I've applied a couple of fixes to CaptureTracking, the main ones are: https://github.com/llvm/llvm-project/commit/d35366bccae0016418660337ce94e3d7d0ff391e is a potential correctness fix, https://github.com/llvm/llvm-project/commit/f63ab188c63be12871da75bfc5801a7fc752769b is a compile-time improvement.
I also gave caching the reachability query a try: https://llvm-compile-time-tracker.com/compare.php?from=5225c102649b5469d61385e598b744ac8f3dd1da&to=6d1d73dec948a0cbbf0dd6261d5664c4bfce92b1&stat=instructions The result is better, but we still have a 6% regression on tramp3d-v4 with ThinLTO (down from 25%).
One remaining problem in the current CaptureTracking implementation is that the use limit is not fully enforced: It's currently a limit on the the maximum number of direct uses, not transitive uses.
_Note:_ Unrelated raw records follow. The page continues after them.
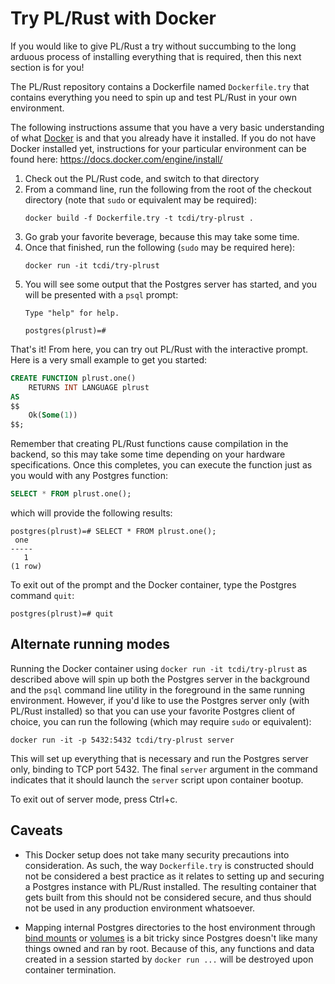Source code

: # Try PL/Rust with Docker

If you would like to give PL/Rust a try without succumbing to the long arduous process of installing everything that is required, then this next section is for you!

The PL/Rust repository contains a Dockerfile named `Dockerfile.try` that contains everything you need to spin up and test PL/Rust in your own environment.

The following instructions assume that you have a very basic understanding of what [Docker](https://www.docker.com) is and that you already have it installed. If you do not have Docker installed yet, instructions for your particular environment can be found here: <https://docs.docker.com/engine/install/>

1. Check out the PL/Rust code, and switch to that directory
1. From a command line, run the following from the root of the checkout directory (note that `sudo` or equivalent may be required):
    ```
    docker build -f Dockerfile.try -t tcdi/try-plrust .
    ```
1. Go grab your favorite beverage, because this may take some time.
1. Once that finished, run the following (`sudo` may be required here):
    ```
    docker run -it tcdi/try-plrust
    ```
1. You will see some output that the Postgres server has started, and you will be presented with a `psql` prompt:
    ```
    Type "help" for help.

    postgres(plrust)=#
    ```

That's it! From here, you can try out PL/Rust with the interactive prompt. Here is a very small example to get you started:

```SQL
CREATE FUNCTION plrust.one()
    RETURNS INT LANGUAGE plrust
AS
$$
    Ok(Some(1))
$$;
```

Remember that creating PL/Rust functions cause compilation in the backend, so this may take some time depending on your hardware specifications. Once this completes, you can execute the function just as you would with any Postgres function:

```SQL
SELECT * FROM plrust.one();
```

which will provide the following results:

```
postgres(plrust)=# SELECT * FROM plrust.one();
 one
-----
   1
(1 row)
```

To exit out of the prompt and the Docker container, type the Postgres command `quit`:
```
postgres(plrust)=# quit
```

## Alternate running modes

Running the Docker container using `docker run -it tcdi/try-plrust` as described  above will spin up both the Postgres server in the background and the `psql` command line utility in the foreground in the same running environment. However, if you'd like to use the Postgres server only (with PL/Rust installed) so that you can use your favorite Postgres client of choice, you can run the following (which may require `sudo` or equivalent):

```
docker run -it -p 5432:5432 tcdi/try-plrust server
```

This will set up everything that is necessary and run the Postgres server only, binding to TCP port 5432. The final `server` argument in the command indicates that it should launch the `server` script upon container bootup.

To exit out of server mode, press Ctrl+c.

## Caveats

* This Docker setup does not take many security precautions into consideration. As such, the way `Dockerfile.try` is constructed should not be considered a best practice as it relates to setting up and securing a Postgres instance with PL/Rust installed. The resulting container that gets built from this should not be considered secure, and thus should not be used in any production environment whatsoever.

* Mapping internal Postgres directories to the host environment through [bind mounts](https://docs.docker.com/storage/bind-mounts/) or [volumes](https://docs.docker.com/storage/volumes/) is a bit tricky since Postgres doesn't like many things owned and ran by root. Because of this, any functions and data created in a session started by `docker run ...` will be destroyed upon container termination.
If the value has 20 GEP uses, each of which has 20 uses itself, we'll happily explore all 400 of them.
Hi @nikic, some comments below.
Ah, I think your correctness fix is what Johannes was implying by the "multiple args captured" in a single call.
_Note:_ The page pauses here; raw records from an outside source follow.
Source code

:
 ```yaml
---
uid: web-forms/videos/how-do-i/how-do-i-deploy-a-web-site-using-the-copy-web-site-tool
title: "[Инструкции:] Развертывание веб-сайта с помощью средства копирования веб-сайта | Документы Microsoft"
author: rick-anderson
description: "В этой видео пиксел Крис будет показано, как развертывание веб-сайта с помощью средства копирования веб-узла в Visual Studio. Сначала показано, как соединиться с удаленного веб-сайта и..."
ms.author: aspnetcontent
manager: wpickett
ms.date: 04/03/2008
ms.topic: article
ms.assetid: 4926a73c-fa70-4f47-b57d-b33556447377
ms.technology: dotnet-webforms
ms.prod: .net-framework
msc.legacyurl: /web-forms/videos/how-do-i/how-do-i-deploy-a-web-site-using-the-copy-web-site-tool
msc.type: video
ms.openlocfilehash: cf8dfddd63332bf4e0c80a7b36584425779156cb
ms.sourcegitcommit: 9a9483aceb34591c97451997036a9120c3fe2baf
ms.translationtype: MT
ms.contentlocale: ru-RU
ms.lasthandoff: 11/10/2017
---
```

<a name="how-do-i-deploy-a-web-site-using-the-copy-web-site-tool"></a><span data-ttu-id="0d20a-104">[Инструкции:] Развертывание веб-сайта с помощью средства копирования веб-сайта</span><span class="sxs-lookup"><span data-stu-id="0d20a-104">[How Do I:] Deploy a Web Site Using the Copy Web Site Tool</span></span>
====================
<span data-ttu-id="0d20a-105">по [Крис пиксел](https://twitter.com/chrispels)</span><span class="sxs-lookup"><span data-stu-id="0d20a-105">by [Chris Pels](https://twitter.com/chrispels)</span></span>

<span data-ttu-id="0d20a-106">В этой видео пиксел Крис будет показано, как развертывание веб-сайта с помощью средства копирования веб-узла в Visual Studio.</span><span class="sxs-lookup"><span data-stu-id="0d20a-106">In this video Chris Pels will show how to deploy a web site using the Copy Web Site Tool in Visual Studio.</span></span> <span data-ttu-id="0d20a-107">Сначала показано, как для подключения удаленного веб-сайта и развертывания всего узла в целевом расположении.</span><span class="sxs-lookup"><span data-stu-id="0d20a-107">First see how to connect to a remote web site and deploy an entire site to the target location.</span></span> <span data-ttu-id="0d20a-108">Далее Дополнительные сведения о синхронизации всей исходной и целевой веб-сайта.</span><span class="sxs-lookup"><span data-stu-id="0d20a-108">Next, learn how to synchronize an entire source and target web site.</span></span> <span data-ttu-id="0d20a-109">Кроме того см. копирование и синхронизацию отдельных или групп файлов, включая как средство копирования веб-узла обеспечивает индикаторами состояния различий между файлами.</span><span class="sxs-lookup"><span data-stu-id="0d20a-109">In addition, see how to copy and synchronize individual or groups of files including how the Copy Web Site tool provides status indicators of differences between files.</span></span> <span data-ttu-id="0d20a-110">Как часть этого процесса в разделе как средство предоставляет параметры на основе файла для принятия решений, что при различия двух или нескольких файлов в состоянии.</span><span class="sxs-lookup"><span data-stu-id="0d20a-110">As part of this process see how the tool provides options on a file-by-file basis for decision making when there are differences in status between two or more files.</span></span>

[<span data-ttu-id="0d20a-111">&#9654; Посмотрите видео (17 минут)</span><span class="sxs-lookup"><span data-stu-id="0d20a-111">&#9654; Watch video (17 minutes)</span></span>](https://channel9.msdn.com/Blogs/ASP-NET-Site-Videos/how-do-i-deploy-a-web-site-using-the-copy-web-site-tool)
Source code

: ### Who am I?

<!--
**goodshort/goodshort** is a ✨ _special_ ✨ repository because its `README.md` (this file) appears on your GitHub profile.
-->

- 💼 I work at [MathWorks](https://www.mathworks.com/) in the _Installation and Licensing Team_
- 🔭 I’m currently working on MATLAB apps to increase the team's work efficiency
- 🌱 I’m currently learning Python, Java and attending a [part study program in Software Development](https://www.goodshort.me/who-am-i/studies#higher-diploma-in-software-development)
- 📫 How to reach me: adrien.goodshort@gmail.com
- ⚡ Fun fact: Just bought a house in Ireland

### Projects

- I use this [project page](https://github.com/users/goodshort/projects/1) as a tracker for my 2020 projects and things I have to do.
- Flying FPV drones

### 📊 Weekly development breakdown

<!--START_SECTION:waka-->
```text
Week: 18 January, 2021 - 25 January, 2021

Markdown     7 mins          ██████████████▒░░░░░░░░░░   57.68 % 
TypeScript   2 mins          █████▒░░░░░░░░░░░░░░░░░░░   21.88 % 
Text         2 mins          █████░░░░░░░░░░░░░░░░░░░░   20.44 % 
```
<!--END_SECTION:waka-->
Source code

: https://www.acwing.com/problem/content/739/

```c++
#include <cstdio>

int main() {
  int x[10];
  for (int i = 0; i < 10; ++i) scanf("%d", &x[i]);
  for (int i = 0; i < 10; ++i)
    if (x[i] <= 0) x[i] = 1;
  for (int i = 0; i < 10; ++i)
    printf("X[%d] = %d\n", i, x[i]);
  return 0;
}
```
I also gave caching the reachability query a try: https://llvm-compile-time-tracker.com/compare.php?from=5225c102649b5469d61385e598b744ac8f3dd1da&to=6d1d73dec948a0cbbf0dd6261d5664c4bfce92b1&stat=instructions The result is better, but we still have a 6% regression on tramp3d-v4 with ThinLTO (down from 25%).
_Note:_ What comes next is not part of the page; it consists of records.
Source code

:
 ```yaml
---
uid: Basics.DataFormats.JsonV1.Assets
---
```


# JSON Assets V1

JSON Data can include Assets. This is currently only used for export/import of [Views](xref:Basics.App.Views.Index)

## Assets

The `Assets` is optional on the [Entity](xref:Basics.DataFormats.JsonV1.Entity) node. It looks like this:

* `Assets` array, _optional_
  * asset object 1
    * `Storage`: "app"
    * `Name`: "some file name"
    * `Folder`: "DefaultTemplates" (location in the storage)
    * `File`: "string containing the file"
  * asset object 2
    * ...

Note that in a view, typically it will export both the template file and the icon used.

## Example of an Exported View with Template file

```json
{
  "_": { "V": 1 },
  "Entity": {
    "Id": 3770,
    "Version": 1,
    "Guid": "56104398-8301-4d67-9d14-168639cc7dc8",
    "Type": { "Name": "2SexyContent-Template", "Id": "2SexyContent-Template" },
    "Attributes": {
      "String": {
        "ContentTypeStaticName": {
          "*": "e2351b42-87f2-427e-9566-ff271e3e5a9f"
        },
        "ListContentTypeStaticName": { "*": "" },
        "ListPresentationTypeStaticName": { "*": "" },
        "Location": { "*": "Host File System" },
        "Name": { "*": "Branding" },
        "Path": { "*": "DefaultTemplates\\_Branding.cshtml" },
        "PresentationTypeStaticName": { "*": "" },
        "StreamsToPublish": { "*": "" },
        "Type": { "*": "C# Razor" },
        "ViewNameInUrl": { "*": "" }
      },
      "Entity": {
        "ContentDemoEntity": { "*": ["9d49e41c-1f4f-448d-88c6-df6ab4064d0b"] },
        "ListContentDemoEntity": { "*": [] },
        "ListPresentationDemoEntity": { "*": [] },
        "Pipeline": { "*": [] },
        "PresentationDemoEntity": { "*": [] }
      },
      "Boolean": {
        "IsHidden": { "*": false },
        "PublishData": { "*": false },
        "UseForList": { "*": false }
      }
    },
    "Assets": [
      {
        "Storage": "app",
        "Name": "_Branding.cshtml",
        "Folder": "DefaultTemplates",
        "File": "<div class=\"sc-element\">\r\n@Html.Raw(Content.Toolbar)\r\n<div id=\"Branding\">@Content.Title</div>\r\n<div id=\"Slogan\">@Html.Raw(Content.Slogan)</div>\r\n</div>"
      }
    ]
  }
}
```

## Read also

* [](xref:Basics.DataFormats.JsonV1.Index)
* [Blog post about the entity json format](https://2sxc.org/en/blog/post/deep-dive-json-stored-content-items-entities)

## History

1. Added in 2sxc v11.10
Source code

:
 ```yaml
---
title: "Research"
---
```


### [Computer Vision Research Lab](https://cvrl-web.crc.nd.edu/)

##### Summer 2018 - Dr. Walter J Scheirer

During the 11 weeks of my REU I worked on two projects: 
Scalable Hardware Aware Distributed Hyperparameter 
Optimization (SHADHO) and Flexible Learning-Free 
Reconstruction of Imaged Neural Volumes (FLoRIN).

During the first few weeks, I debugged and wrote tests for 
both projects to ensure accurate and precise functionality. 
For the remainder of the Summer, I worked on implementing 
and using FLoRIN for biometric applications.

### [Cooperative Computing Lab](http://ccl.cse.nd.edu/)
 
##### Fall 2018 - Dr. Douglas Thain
Wow. this is great. Thank you for working on this! I'm curious if you have already landed the patch or have it for review? Perhaps further improvement will help reduce the compile time regression here.
One remaining problem in the current CaptureTracking implementation is that the use limit is not fully enforced: It's currently a limit on the the maximum number of direct uses, not transitive uses. If the value has 20 GEP uses, each of which has 20 uses itself, we'll happily explore all 400 of them.
Yeah, you're completely right. We should add a TODO/FIXME at the point we're capturing the direct uses for the worklist (there's a chance this triggers runtime degradations by fixing the "transitive uses" bug). 
We also have a comment stating that this max uses restriction can be completely lifted if we cache the capture tracking analysis. The potential downside is that keeping track/adding  incremental updates can be a source of bugs.